Among the March 12 states, Georgia will be the biggest prize for both major candidates. The Peach State allocates 59 Republican delegates and 108 Democrat delegates, according to The Associated Press’ delegate tracker.  Two other states are also holding Republican and Democrat primaries: Mississippi (40 Republican delegates and 35 Democrat delegates) and Washington (43 Republican delegates and 72 Democrat delegates).

Additionally, Republicans are voting in Hawaii, which carries 19 delegates.

On the Democrat side, Democrats Abroad, an organization of U.S. citizens who live outside the United States, is treated as a state for the presidential nomination process. That group carries 13 delegates.

Voters in the Northern Mariana Islands carry 6 delegates. There, the president is facing off against Democrat Jason Palmer once again. With a surprise 91 votes cast in American Samoa on Super Tuesday, Mr. Palmer, a little-known presidential candidate, defeated President Biden unexpectedly, gaining 3 delegates. President Biden received the remaining 3 delegates in American Samoa.

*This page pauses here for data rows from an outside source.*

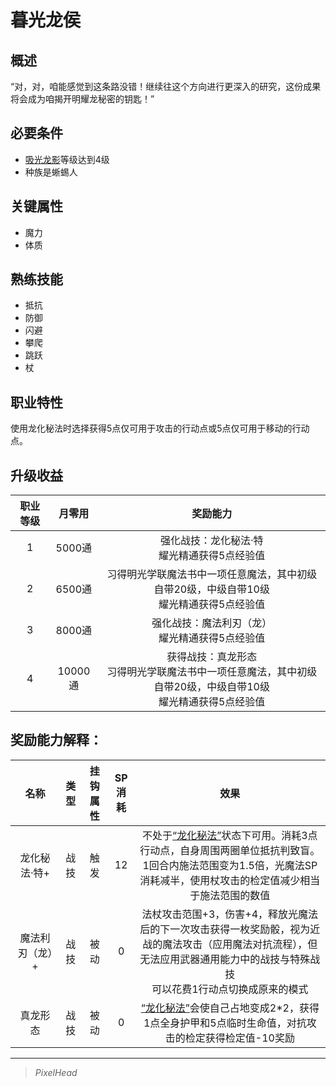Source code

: # 暮光龙侯

## 概述

“对，对，咱能感觉到这条路没错！继续往这个方向进行更深入的研究，这份成果将会成为咱揭开明耀龙秘密的钥匙！” 

## 必要条件

* <a href="../dragonShadow" target="_blank">吸光龙影</a>等级达到4级
* 种族是蜥蜴人

## 关键属性

* 魔力
* 体质

## 熟练技能

* 抵抗
* 防御
* 闪避
* 攀爬
* 跳跃
* 杖
  
## 职业特性

使用龙化秘法时选择获得5点仅可用于攻击的行动点或5点仅可用于移动的行动点。

## 升级收益

职业等级|月零用|奖励能力
:--:|:--:|:--:
1|5000通|强化战技：龙化秘法·特<br>耀光精通获得5点经验值
2|6500通|习得明光学联魔法书中一项任意魔法，其中初级自带20级，中级自带10级<br>耀光精通获得5点经验值
3|8000通|强化战技：魔法利刃（龙）<br>耀光精通获得5点经验值
4|10000通|获得战技：真龙形态<br>习得明光学联魔法书中一项任意魔法，其中初级自带20级，中级自带10级<br>耀光精通获得5点经验值


## 奖励能力解释：

名称|类型|挂钩属性|SP消耗|效果
:--:|:--:|:--:|:--:|:--:
龙化秘法·特+|战技|触发|12|不处于<a href="../../../../status/normal/#龙化秘法" target="_blank">“龙化秘法”</a>状态下可用。消耗3点行动点，自身周围两圈单位抵抗判致盲。1回合内施法范围变为1.5倍，光魔法SP消耗减半，使用杖攻击的检定值减少相当于施法范围的数值
魔法利刃（龙）+|战技|被动|0|法杖攻击范围+3，伤害+4，释放光魔法后的下一次攻击获得一枚奖励骰，视为近战的魔法攻击（应用魔法对抗流程），但无法应用武器通用能力中的战技与特殊战技<br>可以花费1行动点切换成原来的模式
真龙形态|战技|被动|0|<a href="../../../../status/normal/#龙化秘法" target="_blank">“龙化秘法”</a>会使自己占地变成2*2，获得1点全身护甲和5点临时生命值，对抗攻击的检定获得检定值-10奖励

---

> *PixelHead*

That outcome in American Samoa was among a few signals that President Biden did not perform as well as would be expected for a typical incumbent president.

Despite the fact that President Trump faced well-funded intraparty opponents and President Biden did not, President Trump is poised to clinch the nomination before or at the same time as the incumbent.

As an incumbent, President Biden “should have run the table” and should not have divided the delegates in American Samoa, nor should he have lost delegates because of “uncommitted” votes cast as a protest against him, Mr. Baris told his “Inside the Numbers” podcast audience on March 11.

President Biden lost a total of 20 delegates because of those protest votes in Michigan, Hawaii, and Minnesota. But those numbers mattered little. On March 8, The Associated Press assigned all 224 delegates from Florida and 19 from Delaware to the sitting president. That was because neither of those states is holding a primary this year.

Mr. Baris wrote in a blog post that the White House “kept all other options off the ballots in those states, which triggered a rule regarding these states not being permitted to conduct uncontested primaries.”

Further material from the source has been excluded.